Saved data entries
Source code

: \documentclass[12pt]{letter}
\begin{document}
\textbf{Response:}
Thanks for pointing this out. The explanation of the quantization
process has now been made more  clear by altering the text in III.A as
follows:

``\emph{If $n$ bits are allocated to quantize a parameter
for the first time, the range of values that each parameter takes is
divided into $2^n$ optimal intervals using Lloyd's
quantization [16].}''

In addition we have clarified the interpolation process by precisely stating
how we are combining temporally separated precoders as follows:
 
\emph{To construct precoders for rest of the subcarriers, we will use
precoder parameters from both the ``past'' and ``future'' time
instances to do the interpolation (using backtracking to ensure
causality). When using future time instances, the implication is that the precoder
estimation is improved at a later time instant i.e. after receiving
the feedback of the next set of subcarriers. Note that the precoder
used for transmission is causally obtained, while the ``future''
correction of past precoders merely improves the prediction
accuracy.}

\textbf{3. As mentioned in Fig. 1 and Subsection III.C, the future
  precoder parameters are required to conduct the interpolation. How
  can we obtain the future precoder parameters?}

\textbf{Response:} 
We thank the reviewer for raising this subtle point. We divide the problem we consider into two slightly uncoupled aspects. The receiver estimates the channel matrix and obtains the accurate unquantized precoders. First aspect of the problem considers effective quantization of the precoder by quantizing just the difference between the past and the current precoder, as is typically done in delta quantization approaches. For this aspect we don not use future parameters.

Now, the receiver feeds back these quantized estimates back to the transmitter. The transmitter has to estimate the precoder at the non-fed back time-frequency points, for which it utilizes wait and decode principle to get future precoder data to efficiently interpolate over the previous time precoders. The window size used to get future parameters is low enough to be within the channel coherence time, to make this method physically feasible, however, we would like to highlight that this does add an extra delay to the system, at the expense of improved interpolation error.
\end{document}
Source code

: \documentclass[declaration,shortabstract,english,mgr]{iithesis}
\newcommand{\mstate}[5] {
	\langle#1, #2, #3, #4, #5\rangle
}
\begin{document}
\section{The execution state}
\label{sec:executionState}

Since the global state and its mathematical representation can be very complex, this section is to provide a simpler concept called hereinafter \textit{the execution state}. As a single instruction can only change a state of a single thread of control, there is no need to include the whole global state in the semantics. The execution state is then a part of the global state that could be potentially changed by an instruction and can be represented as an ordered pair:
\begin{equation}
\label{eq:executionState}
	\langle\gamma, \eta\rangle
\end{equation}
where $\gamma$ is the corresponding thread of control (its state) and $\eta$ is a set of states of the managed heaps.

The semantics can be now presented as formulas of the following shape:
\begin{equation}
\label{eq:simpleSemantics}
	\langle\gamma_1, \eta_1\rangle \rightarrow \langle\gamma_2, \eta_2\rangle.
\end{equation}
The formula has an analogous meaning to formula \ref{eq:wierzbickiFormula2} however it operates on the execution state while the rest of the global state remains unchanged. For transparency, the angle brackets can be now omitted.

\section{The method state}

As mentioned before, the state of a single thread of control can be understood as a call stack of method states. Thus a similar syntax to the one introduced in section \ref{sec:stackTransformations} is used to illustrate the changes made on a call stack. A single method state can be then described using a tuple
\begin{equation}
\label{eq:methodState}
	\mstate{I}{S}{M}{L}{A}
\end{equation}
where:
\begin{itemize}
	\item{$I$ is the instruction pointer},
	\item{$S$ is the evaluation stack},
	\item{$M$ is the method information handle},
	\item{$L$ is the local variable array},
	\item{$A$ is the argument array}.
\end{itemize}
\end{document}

**Required work:**
Produce a verbatim copy of the lines from the one holding "is the method" to the final line of the data, and nothing more.

**Answer section:**
	\item{$M$ is the method information handle},
	\item{$L$ is the local variable array},
	\item{$A$ is the argument array}.
\end{itemize}
\end{document}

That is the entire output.